KYIV — Six months ago, Ukrainian forces stunned the Kremlin and their own allies by storming across the frontier in a surprise counteroffensive that smashed into Russia’s Kursk region.
Two weeks after that initial attack, Vitaly was deployed to the region by the Ukrainian military and has been fighting there ever since, alongside some of Ukraine’s best-trained soldiers.
“We’re still there,” Vitaly, who asked that he only be identified by his first name, told POLITICO. “We brought war to the territory of the aggressor; we got a lot of prisoners that were later used to release our guys from Russia’s captivity. We forced Russia to withdraw some troops from Ukraine to fight us.”
The incursion also set off a fierce debate within Ukraine as to whether it was worth the cost.

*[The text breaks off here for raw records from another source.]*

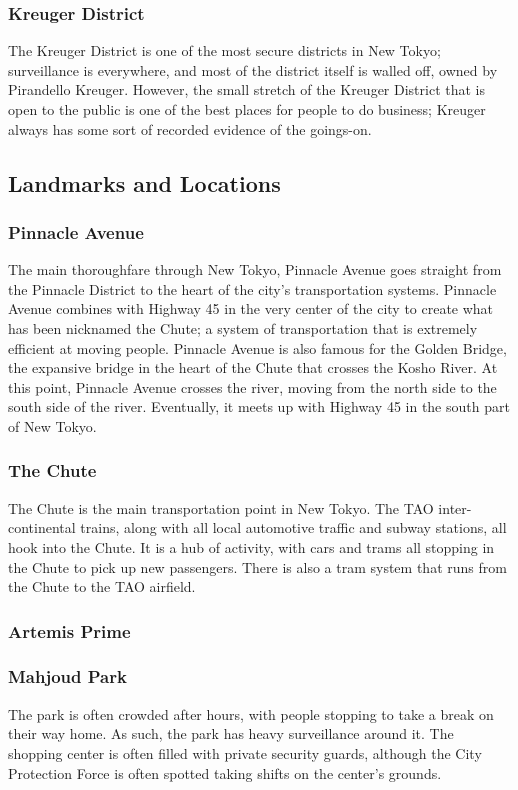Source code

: \documentclass{article}
\begin{document}
\subsubsection{Kreuger District}
The Kreuger District is one of the most secure districts in New Tokyo;
surveillance is everywhere, and most of the district itself is walled off,
owned by Pirandello Kreuger. However, the small stretch of the Kreuger District
that is open to the public is one of the best places for people to do business;
Kreuger always has some sort of recorded evidence of the goings-on.
\subsection{Landmarks and Locations}
\subsubsection{Pinnacle Avenue}
The main thoroughfare through New Tokyo, Pinnacle Avenue goes straight from the
Pinnacle District to the heart of the city’s transportation systems. Pinnacle Avenue combines with Highway 45 in the very center of the city to create what has been nicknamed the Chute; a system of transportation that is extremely efficient at moving people. Pinnacle Avenue is also famous for the Golden Bridge, the expansive bridge in the heart of the Chute that crosses the Kosho River. At this point, Pinnacle Avenue crosses the river, moving from the north side to the south side of the river. Eventually, it meets up with Highway 45 in the south part of New Tokyo.
\subsubsection{The Chute}
The Chute is the main transportation point in New Tokyo. The TAO
inter-continental trains, along with all local automotive traffic and subway stations, all hook into the Chute. It is a hub of activity, with cars and trams all stopping in the Chute to pick up new passengers. There is also a tram system that runs from the Chute to the TAO airfield.
\subsubsection{Artemis Prime}
\subsubsection{Mahjoud Park}
The park is often crowded after hours, with people stopping to take a break on
their way home. As such, the park has heavy surveillance around it. The shopping center is often filled with private security guards, although the City Protection Force is often spotted taking shifts on the center’s grounds.
\end{document}
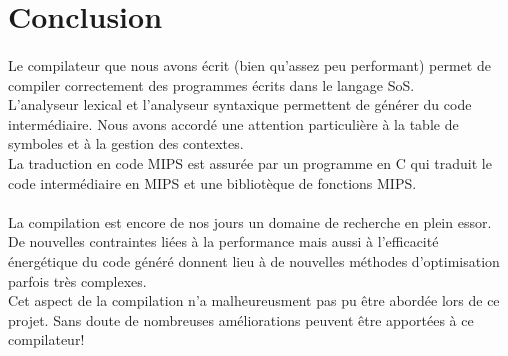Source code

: \section{Conclusion}

\paragraph{}
Le compilateur que nous avons écrit (bien qu'assez peu performant) permet de compiler correctement des programmes écrits dans le langage SoS.\\
L'analyseur lexical et l'analyseur syntaxique permettent de générer du code intermédiaire. Nous avons accordé une attention particulière à la table de symboles et à la gestion des contextes.\\
La traduction en code MIPS est assurée par un programme en C qui traduit le code intermédiaire en MIPS et une bibliotèque de fonctions MIPS.

\paragraph{}
La compilation est encore de nos jours un domaine de recherche en plein essor. De nouvelles contraintes liées à la performance mais aussi à l'efficacité énergétique du code généré donnent lieu à de nouvelles méthodes d'optimisation parfois très complexes.\\
Cet aspect de la compilation n'a malheureusment pas pu être abordée lors de ce projet. Sans doute de nombreuses améliorations peuvent être apportées à ce compilateur!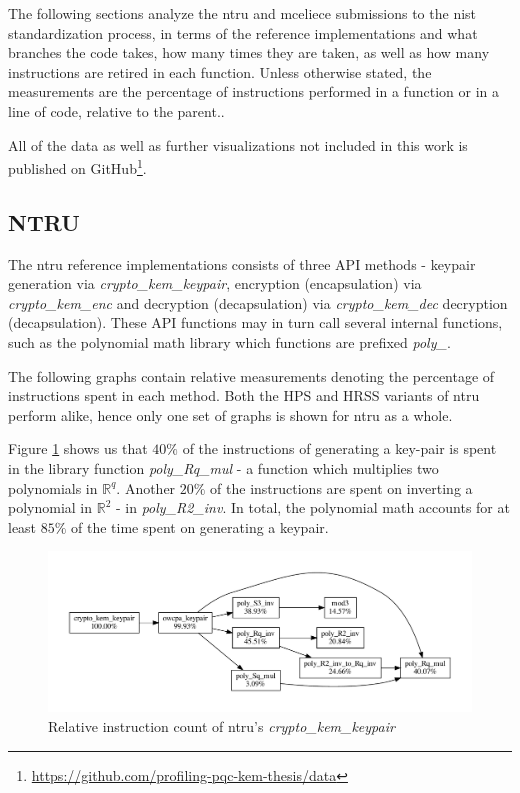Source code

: The following sections analyze the \gls{ntru} and \gls{mceliece} submissions to the \gls{nist} standardization process, in terms of the reference implementations and what branches the code takes, how many times they are taken, as well as how many instructions are retired in each function. Unless otherwise stated, the measurements are the percentage of instructions performed in a function or in a line of code, relative to the parent..

All of the data as well as further visualizations not included in this work is published on GitHub\footnote{\href{https://github.com/profiling-pqc-kem-thesis/data}{https://github.com/profiling-pqc-kem-thesis/data}}.


\subsection{NTRU}

The \gls{ntru} reference implementations consists of three API methods - keypair generation via \textit{crypto\_kem\_keypair}, encryption (encapsulation) via \textit{crypto\_kem\_enc} and decryption (decapsulation) via \textit{crypto\_kem\_dec}  decryption (decapsulation). These API functions may in turn call several internal functions, such as the polynomial math library which functions are prefixed \textit{poly\_}.

The following graphs contain relative measurements denoting the percentage of instructions spent in each method. Both the HPS and HRSS variants of \gls{ntru} perform alike, hence only one set of graphs is shown for \gls{ntru} as a whole.

Figure \ref{figure:result:hot-paths:ntru:crypto_kem_keypair} shows us that $40\%$ of the instructions of generating a key-pair is spent in the library function \textit{poly\_Rq\_mul} - a function which multiplies two polynomials in $\mathbb{R}^q$. Another $20\%$ of the instructions are spent on inverting a polynomial in $\mathbb{R}^2$ - in \textit{poly\_R2\_inv}. In total, the polynomial math accounts for at least $85\%$ of the time spent on generating a keypair.

\begin{figure}[H]
    \centering
    \includegraphics[scale=0.5]{chapters/results/hot-paths/ntru/crypto_kem_keypair.pdf}
    \caption{Relative instruction count of \gls{ntru}'s \textit{crypto\_kem\_keypair}}
    \label{figure:result:hot-paths:ntru:crypto_kem_keypair}
\end{figure}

Some, like Vitaly, are convinced the attack made sense.
His views are shared by the Ukrainian General Staff, which on Thursday said Russia has lost some 40,000 troops in Kursk, with more than 16,000 killed in action and another 900 captured as prisoners of war.

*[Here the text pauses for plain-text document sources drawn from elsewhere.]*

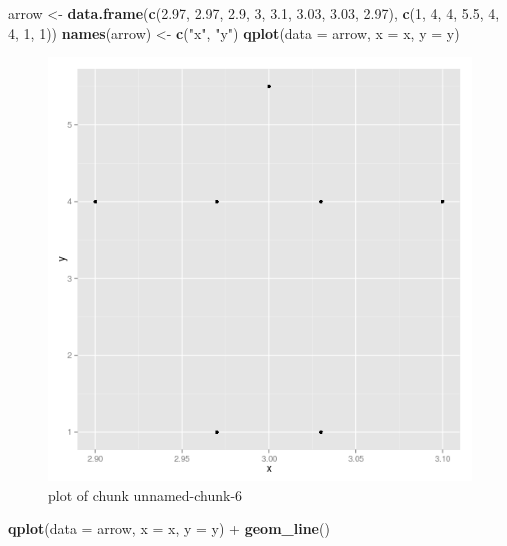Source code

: \documentclass[]{article}
\makeatletter
\newenvironment{Shaded}{}{}
\newcommand{\KeywordTok}[1]{\textcolor[rgb]{0.00,0.44,0.13}{\textbf{{#1}}}}
\newcommand{\DataTypeTok}[1]{\textcolor[rgb]{0.56,0.13,0.00}{{#1}}}
\newcommand{\DecValTok}[1]{\textcolor[rgb]{0.25,0.63,0.44}{{#1}}}
\newcommand{\FloatTok}[1]{\textcolor[rgb]{0.25,0.63,0.44}{{#1}}}
\newcommand{\StringTok}[1]{\textcolor[rgb]{0.25,0.44,0.63}{{#1}}}
\newcommand{\NormalTok}[1]{{#1}}
\def\maxwidth{\ifdim\Gin@nat@width>\linewidth\linewidth
\else\Gin@nat@width\fi}
\let\Oldincludegraphics\includegraphics
\renewcommand{\includegraphics}[1]{\Oldincludegraphics[width=\maxwidth]{#1}}
\makeatother
\begin{document}
\begin{Shaded}
\begin{Highlighting}[]
\NormalTok{arrow <-}\StringTok{ }\KeywordTok{data.frame}\NormalTok{(}\KeywordTok{c}\NormalTok{(}\FloatTok{2.97}\NormalTok{, }\FloatTok{2.97}\NormalTok{, }\FloatTok{2.9}\NormalTok{, }\DecValTok{3}\NormalTok{, }\FloatTok{3.1}\NormalTok{, }\FloatTok{3.03}\NormalTok{, }\FloatTok{3.03}\NormalTok{, }\FloatTok{2.97}\NormalTok{), }\KeywordTok{c}\NormalTok{(}\DecValTok{1}\NormalTok{, }\DecValTok{4}\NormalTok{, }\DecValTok{4}\NormalTok{, }
    \FloatTok{5.5}\NormalTok{, }\DecValTok{4}\NormalTok{, }\DecValTok{4}\NormalTok{, }\DecValTok{1}\NormalTok{, }\DecValTok{1}\NormalTok{))}
\KeywordTok{names}\NormalTok{(arrow) <-}\StringTok{ }\KeywordTok{c}\NormalTok{(}\StringTok{"x"}\NormalTok{, }\StringTok{"y"}\NormalTok{)}
\KeywordTok{qplot}\NormalTok{(}\DataTypeTok{data =} \NormalTok{arrow, }\DataTypeTok{x =} \NormalTok{x, }\DataTypeTok{y =} \NormalTok{y)}
\end{Highlighting}
\end{Shaded}

\begin{figure}[htbp]
\centering
\includegraphics{figure/unnamed-chunk-61.png}
\caption{plot of chunk unnamed-chunk-6}
\end{figure}

\begin{Shaded}
\begin{Highlighting}[]
\KeywordTok{qplot}\NormalTok{(}\DataTypeTok{data =} \NormalTok{arrow, }\DataTypeTok{x =} \NormalTok{x, }\DataTypeTok{y =} \NormalTok{y) +}\StringTok{ }\KeywordTok{geom_line}\NormalTok{()}
\end{Highlighting}
\end{Shaded}
\end{document}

The Kremlin had to bring in some 12,000 North Korean troops to help it push the Ukrainian army out of Russian territory. But after losing some 4,000 dead and wounded, the Korean troops were withdrawn from the front.

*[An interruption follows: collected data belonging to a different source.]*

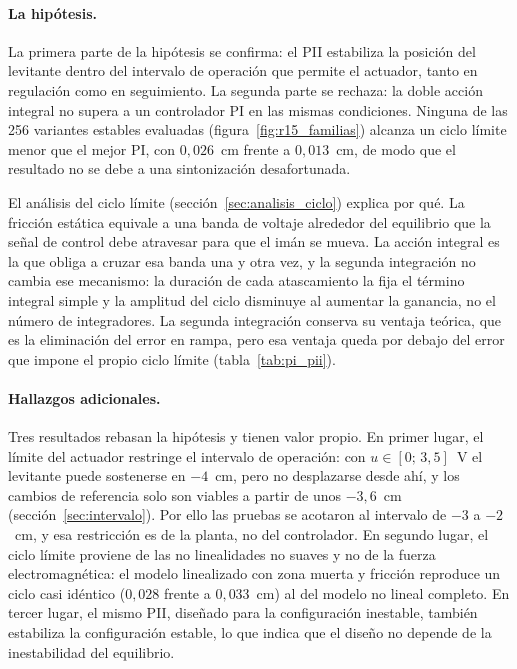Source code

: \paragraph{La hipótesis.}
La primera parte de la hipótesis se confirma: el PII estabiliza la posición del levitante dentro del intervalo de operación que permite el actuador, tanto en regulación como en seguimiento. La segunda parte se rechaza: la doble acción integral no supera a un controlador PI en las mismas condiciones. Ninguna de las 256 variantes estables evaluadas (figura~\ref{fig:r15_familias}) alcanza un ciclo límite menor que el mejor PI, con $0{,}026$~cm frente a $0{,}013$~cm, de modo que el resultado no se debe a una sintonización desafortunada.

El análisis del ciclo límite (sección~\ref{sec:analisis_ciclo}) explica por qué. La fricción estática equivale a una banda de voltaje alrededor del equilibrio que la señal de control debe atravesar para que el imán se mueva. La acción integral es la que obliga a cruzar esa banda una y otra vez, y la segunda integración no cambia ese mecanismo: la duración de cada atascamiento la fija el término integral simple y la amplitud del ciclo disminuye al aumentar la ganancia, no el número de integradores. La segunda integración conserva su ventaja teórica, que es la eliminación del error en rampa, pero esa ventaja queda por debajo del error que impone el propio ciclo límite (tabla~\ref{tab:pi_pii}).

\paragraph{Hallazgos adicionales.}
Tres resultados rebasan la hipótesis y tienen valor propio. En primer lugar, el límite del actuador restringe el intervalo de operación: con $u\in[0;\,3{,}5]$~V el levitante puede sostenerse en $-4$~cm, pero no desplazarse desde ahí, y los cambios de referencia solo son viables a partir de unos $-3{,}6$~cm (sección~\ref{sec:intervalo}). Por ello las pruebas se acotaron al intervalo de $-3$ a $-2$~cm, y esa restricción es de la planta, no del controlador. En segundo lugar, el ciclo límite proviene de las no linealidades no suaves y no de la fuerza electromagnética: el modelo linealizado con zona muerta y fricción reproduce un ciclo casi idéntico ($0{,}028$ frente a $0{,}033$~cm) al del modelo no lineal completo. En tercer lugar, el mismo PII, diseñado para la configuración inestable, también estabiliza la configuración estable, lo que indica que el diseño no depende de la inestabilidad del equilibrio.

“One of their three brigades has been eliminated, others lost the ability to keep fighting and were withdrawn,” the Ukrainian General Staff said.
Ukraine has not revealed its own losses, but it has reportedly suffered hundreds of casualties and lost about half of the 1,000 square kilometers it originally seized in Kursk. Ukrainian villages in the nearby Sumy region have been turned to rubble by Russian glide bombs.
Ukrainian President Volodymyr Zelenskyy insists the incursion has been a success, and has hinted that Ukraine’s continued control of Russian territory might give Kyiv leverage in any peace negotiations with Moscow.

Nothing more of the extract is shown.